Justice Scalia noted in his dissent from the majority opinion that
“Today’s opinion, approving virtually all of the Ninth Circuit’s injunction against enforcement of the four challenged provisions of Arizona’s law, deprives States of what most would consider the defining characteristic of sovereignty: the power to exclude from the sovereign’s territory people who have no right to be there. Neither the Constitution itself nor even any law passed by Congress supports this result.”
That defining characteristic is futher diminished by the actions of the Obama Administration in immediately stopping deportations and instead grant work permits to as many as 800,000 younger illegal immigrants on June 15th. Given that the work permits only provide a 2-year stay on the threat of immigration, and are restricted to a very limited segment of the illegal alien population, still it defines a policy that reduces the power of the nation to state who does and does not have a right to be in America.
These actions fly in the face of law currently in place, which was noted by Justice Thomas in his dissent from the majority
Nothing in the text of that or any other federal statute prohibits Arizona from directing its officers to make immigration-related inquiries in these situations. To the contrary, federal law expressly states that “no State or local government entity may be prohibited, or in any way restricted, from sending to or receiving from” federal officials “information regarding the immigration status” of an alien. 8 U. S. C. §1644. And, federal law imposes an affirmative obligation on federal officials to respond to a State’s immigration-related inquiries.§1373(c).
Add to this the continued push to pass the DREAM Act – a path to citizenship that ignores the law as it stands currently and rewards the active choice of entering America illegally.
Which results in an end-around of law and enforcement. U.S. Homeland Security Secretary Janet Napolitano highlighted this new interpretation of law as directed by President Obama,
“Our nation’s immigration laws must be enforced in a firm and sensible manner,” said Secretary Napolitano. “But they are not designed to be blindly enforced without consideration given to the individual circumstances of each case. Nor are they designed to remove productive young people to countries where they may not have lived or even speak the language. Discretion, which is used in so many other areas, is especially justified here.”
Thus we now have one of the top law enforcement agents of the nation interpreting what Congress meant when it passed immigration law, and arbitrarily creating new law in effect – on the basis of that interpretation of unwritten law. A situation that boldly disregards the fact that Secretary Napolitano is in law enforcement not creation.
Looking at the Supreme Court majority position, there seems to be a disconnect from what they ruled and how the Obama Administration is acting.

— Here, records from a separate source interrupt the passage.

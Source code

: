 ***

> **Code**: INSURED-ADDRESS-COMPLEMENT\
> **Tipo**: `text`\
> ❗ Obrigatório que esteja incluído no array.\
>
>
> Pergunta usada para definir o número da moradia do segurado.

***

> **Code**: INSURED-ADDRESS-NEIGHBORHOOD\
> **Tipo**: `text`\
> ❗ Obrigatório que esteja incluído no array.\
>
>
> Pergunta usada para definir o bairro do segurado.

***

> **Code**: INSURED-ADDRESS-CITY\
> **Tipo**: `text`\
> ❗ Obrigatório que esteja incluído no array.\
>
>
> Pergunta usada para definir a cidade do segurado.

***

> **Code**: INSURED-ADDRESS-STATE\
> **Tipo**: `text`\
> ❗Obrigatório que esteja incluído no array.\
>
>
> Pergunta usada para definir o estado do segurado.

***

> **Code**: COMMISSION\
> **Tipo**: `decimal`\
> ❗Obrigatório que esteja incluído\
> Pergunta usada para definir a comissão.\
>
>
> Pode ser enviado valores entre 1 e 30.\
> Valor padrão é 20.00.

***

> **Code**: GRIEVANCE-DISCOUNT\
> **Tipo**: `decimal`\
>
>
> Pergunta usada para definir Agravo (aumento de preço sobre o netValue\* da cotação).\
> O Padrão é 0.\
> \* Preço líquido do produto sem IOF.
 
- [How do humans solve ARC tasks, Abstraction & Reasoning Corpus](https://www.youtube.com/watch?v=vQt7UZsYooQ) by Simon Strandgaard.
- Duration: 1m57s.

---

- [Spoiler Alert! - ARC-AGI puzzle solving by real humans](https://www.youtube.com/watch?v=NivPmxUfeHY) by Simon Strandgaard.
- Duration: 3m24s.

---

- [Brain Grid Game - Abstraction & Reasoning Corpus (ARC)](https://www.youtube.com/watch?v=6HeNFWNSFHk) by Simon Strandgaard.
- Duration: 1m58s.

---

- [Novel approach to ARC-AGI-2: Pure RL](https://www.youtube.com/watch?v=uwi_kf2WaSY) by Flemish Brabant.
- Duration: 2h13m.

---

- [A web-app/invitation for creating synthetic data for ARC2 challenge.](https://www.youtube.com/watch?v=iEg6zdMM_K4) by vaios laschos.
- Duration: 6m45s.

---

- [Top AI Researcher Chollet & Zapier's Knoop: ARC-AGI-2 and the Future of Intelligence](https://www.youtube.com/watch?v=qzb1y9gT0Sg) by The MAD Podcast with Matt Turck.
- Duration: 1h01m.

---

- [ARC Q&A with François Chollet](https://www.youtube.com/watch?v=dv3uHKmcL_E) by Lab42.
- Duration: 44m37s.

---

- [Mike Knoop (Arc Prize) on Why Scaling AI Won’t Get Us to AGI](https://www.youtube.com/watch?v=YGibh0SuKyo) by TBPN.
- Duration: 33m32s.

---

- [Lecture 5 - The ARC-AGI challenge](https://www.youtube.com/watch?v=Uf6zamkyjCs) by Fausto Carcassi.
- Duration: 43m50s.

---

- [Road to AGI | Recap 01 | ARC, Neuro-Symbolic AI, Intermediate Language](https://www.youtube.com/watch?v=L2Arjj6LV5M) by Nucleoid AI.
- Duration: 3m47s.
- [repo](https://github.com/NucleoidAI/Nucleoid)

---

The Federal Government’s broad, undoubted power over immigration and alien status rests, in part, on its constitutional power to“establish an uniform Rule of Naturalization,” Art. I, §8, cl. 4, and on its inherent sovereign power to control and conduct foreign relations, see Toll v. Moreno, 458 U. S. 1, 10.
Uniformity of law is not being enacted. It seems without question that President Obama is enacting law de facto, against the will of Congress – that failed to pass the DREAM Act in 2010 – and existing law as it stands.
The actions of President Obama and his Administration should not be taken as a surprise though. The current re-interpretation of standing law is little different than the desire (assuming a re-election) to circumvent previous Supreme Court decisions such as Citizens United. That plan to enact partisan dictates over the ruling of an equal part of the Government has been seen in the public rebuke of the Supreme Court during the State of the Union Address (2011) as well as in the statements of David Axelrod.
The ruling on SB1070 has placed squarely in the hands of Congress an issue that requires action from Congress. Rogue and partisan action from the Executive Branch only erodes the power of Congress and amplifies the confusion that has caused the inaction and contradiction of law that birthed SB1070 in the first place.
The majority decision by SCOTUS affirms that States cannot create immigration law that is seperate, in effect or scope or punishment, of federal law. It also clearly reminds Congress and the Executive that the law as it exists, must be enforced. The obligation to redefine immigration law rests not with “temporary stop-gap” actions or re-interpretations of enforcement agents, but with the will of the people as expressed by their representatives in Congress, and guided through the leadership of the Executive.